Home-based pulmonary rehabilitation (PR) for chronic obstructive pulmonary disease (COPD) may be effective in the short-term and long-term, regardless of the patient’s socioeconomic status, according to research published in the International Journal of Chronic Obstructive Pulmonary Disease
A retrospective observational study, aimed at determining the impact of socioeconomic deprivation on PR outcomes for COPD, enrolled 459 patients who were separated into socially deprived and non-socially deprived groups based on the Evaluation of Deprivation and Inequalities in Health Centers (EPICES) questionnaire. The patients participated in PR rehabilitation which involved once-weekly home sessions for 8 weeks and an individualized plan of retraining exercises, physical activities, therapeutic education, and psychosocial and motivational support.

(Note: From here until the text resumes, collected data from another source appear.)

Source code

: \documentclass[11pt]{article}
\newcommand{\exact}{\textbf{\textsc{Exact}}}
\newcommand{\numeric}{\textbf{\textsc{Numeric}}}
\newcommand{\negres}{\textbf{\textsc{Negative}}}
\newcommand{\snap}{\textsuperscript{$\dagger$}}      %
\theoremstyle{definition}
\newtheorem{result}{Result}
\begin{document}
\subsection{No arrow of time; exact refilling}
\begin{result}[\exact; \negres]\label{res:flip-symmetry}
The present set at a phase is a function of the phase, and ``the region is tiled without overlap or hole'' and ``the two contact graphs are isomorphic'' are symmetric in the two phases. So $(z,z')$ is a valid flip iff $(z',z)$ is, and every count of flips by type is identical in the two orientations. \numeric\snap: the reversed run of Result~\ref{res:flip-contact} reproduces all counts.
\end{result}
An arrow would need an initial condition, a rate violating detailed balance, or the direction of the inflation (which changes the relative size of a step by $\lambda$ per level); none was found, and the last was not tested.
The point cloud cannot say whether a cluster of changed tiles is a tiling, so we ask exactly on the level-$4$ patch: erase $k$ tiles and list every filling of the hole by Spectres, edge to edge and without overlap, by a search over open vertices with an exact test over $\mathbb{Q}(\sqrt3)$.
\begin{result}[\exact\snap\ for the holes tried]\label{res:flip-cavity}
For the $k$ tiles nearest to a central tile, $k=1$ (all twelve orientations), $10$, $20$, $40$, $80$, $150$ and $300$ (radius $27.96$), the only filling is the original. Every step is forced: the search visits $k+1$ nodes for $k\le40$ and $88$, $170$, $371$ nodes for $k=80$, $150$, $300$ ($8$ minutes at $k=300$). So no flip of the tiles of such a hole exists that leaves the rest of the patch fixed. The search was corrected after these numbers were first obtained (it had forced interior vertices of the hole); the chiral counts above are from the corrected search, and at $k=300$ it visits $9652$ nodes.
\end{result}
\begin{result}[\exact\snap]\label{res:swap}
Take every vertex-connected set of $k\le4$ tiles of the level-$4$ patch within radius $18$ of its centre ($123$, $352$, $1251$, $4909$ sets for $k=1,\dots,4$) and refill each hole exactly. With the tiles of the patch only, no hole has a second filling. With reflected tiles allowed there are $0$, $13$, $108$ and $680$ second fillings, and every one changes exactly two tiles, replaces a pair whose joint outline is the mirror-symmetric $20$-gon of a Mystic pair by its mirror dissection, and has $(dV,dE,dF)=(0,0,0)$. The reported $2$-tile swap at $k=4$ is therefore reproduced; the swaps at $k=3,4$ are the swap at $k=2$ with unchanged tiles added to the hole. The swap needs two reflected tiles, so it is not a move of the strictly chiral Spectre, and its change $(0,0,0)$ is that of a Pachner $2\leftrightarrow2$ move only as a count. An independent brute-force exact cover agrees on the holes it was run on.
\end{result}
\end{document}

“Pulmonary rehabilitation (PR) is a validated and widely used approach to improve dyspnea, exercise tolerance, quality of life, anxiety, and depression over the short and long term in patients with chronic obstructive pulmonary disease (COPD),” noted the authors. “The beneficial effects of PR are independent of the severity of disease, including chronic respiratory failure requiring long-term oxygen therapy (LTOT) and/or noninvasive ventilation (NIV), and of the PR modalities, particularly whether they are inpatient vs outpatient or home-based programs.”
The researchers also utilized the 6 min stepper test (6MST), Hospital Anxiety and Depression Scale (HADS), and Visual Simplified Respiratory Questionnaire (VSRQ) to assess exercise tolerance, anxiety, depression, and quality of life at baseline and at 2, 8, and 14 months after.
According to the results, socially deprived patients were younger, more frequently women, active smokers, living alone, and belonged to lower socioprofessional categories when compared with the non-socially deprived group. Additionally, at baseline, 6MST, VSRQ, and HADS measures were lower for the socially deprived group than the non-socially deprived group. During the follow-ups, the researchers found no significant between-group differences in any outcome, whereas the percentage of patients with clinically important improvements remained the same.
“In conclusion, this study shows that, although social deprivation is associated with impaired exercise tolerance and quality of life and higher levels of depression and anxiety in COPD patients, home-based PR results in similar improvements in these outcomes in the short, medium, and long term, regardless of socioeconomic status,” concluded the researchers.
Reference
Grosbois J, Heluain-Robiquet J, et al. Influence of socioeconomic deprivation on short- and long-term outcomes of home-based pulmonary rehabilitation in patients with chronic obstructive pulmonary disease [published online October 31, 2019]. Int J Chron Obstruct Pulmon Dis. doi: 10.2147/COPD.S224348.